The trick is to always pick a new 30 day challenge every month and continue working. So you did a really intense butt and thigh workout this month, next month maybe you'll pick a workout with more emphasis on upper body.



Don't pick a challenge for just one area. Don't pick 3 upper body challenges and ignore your lower body or your core, try to make your challenges target the entire body. You can vary the intensities, however. You don't want to exhaust yourself.


Who they work for


Who do they work for?



Those who experience results like the pictures show are very specific. Know your body.



Those most likely to experience results like the picture are thin to begin with and just in need of toning and muscle. They diet. They stay faithful to the plan. Their bodies are already prone to adding and dropping weight. They're narrow in build.



A 250 pound person with 35% body fat is not likely to be transformed into a 140 pound person with 15% body fat in the span of 30 days. That's not to say they're not going to get there eventually (if they want) or that they won't experience results.


My Experience


I worked out religiously through college. And then, after college, I just laid around. I went from trim and fit to...not so much. I did not have access to the gym and it was December so I was not about to go run outside.

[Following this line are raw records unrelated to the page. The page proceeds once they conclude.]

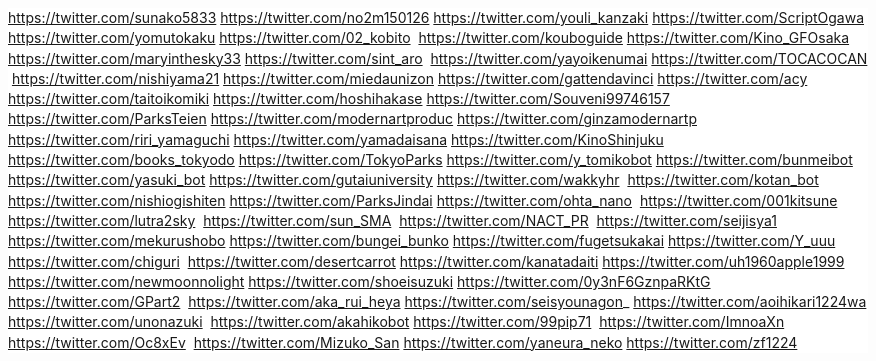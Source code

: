 https://twitter.com/sunako5833 ‏
https://twitter.com/no2m150126 ‏
https://twitter.com/youli_kanzaki ‏
https://twitter.com/ScriptOgawa ‏
https://twitter.com/yomutokaku ‏
https://twitter.com/02_kobito ‏
https://twitter.com/kouboguide ‏
https://twitter.com/Kino_GFOsaka ‏
https://twitter.com/maryinthesky33 ‏
https://twitter.com/sint_aro ‏
https://twitter.com/yayoikenumai ‏
https://twitter.com/TOCACOCAN ‏
https://twitter.com/nishiyama21 ‏
https://twitter.com/miedaunizon ‏
https://twitter.com/gattendavinci ‏
https://twitter.com/acy ‏
https://twitter.com/taitoikomiki ‏
https://twitter.com/hoshihakase ‏
https://twitter.com/Souveni99746157 ‏
https://twitter.com/ParksTeien ‏
https://twitter.com/modernartproduc ‏
https://twitter.com/ginzamodernartp ‏
https://twitter.com/riri_yamaguchi ‏
https://twitter.com/yamadaisana ‏
https://twitter.com/KinoShinjuku ‏
https://twitter.com/books_tokyodo ‏
https://twitter.com/TokyoParks ‏
https://twitter.com/y_tomikobot ‏
https://twitter.com/bunmeibot ‏
https://twitter.com/yasuki_bot ‏
https://twitter.com/gutaiuniversity ‏
https://twitter.com/wakkyhr ‏
https://twitter.com/kotan_bot ‏
https://twitter.com/nishiogishiten ‏
https://twitter.com/ParksJindai ‏
https://twitter.com/ohta_nano ‏
https://twitter.com/001kitsune ‏
https://twitter.com/lutra2sky ‏
https://twitter.com/sun_SMA ‏
https://twitter.com/NACT_PR ‏
https://twitter.com/seijisya1 ‏
https://twitter.com/mekurushobo ‏
https://twitter.com/bungei_bunko ‏
https://twitter.com/fugetsukakai ‏
https://twitter.com/Y_uuu ‏
https://twitter.com/chiguri ‏
https://twitter.com/desertcarrot ‏
https://twitter.com/kanatadaiti ‏
https://twitter.com/uh1960apple1999 ‏
https://twitter.com/newmoonnolight ‏
https://twitter.com/shoeisuzuki ‏
https://twitter.com/0y3nF6GznpaRKtG ‏
https://twitter.com/GPart2 ‏
https://twitter.com/aka_rui_heya ‏
https://twitter.com/seisyounagon_ ‏
https://twitter.com/aoihikari1224wa ‏
https://twitter.com/unonazuki ‏
https://twitter.com/akahikobot ‏
https://twitter.com/99pip71 ‏
https://twitter.com/ImnoaXn ‏
https://twitter.com/Oc8xEv ‏
https://twitter.com/Mizuko_San ‏
https://twitter.com/yaneura_neko ‏
https://twitter.com/zf1224 ‏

I stumbled across these challenges and decided to give them a go.



This was me the day I decided to start a challenge. And the second one is my most recent progress picture. Picture 1 was taken on January 31. Picture 2 was taken April 10. So I obviously picked up another challenge or two to keep going. I am enjoying my experience. I also made a diet change...although, I admit, I'm not eating as clean as I could.



But here're my results so far. I'm looking forward to continuing these challenges throughout the year. They give me something to do every day and I feel like they work for me.



And yes, my feet are together in both pictures. Notice a difference yet? I do.



Picture 1:


Some Novice Thoughts on Quick Fix Fitness



Picture 2:


Some Novice Thoughts on Quick Fix Fitness



A fun note for those obsessed with losing weight


A little extra tidbit for those obsessed with losing weight (I'm looking at you, 14-18 year old ladies):



Fun story: The first picture and the second picture are the exact same weight.



You can, hopefully, see the difference between the two. I can see a change in my legs, my butt, and you can see the center line starting to come in in my torso. So losing weight is not always the answer to your fitness problems.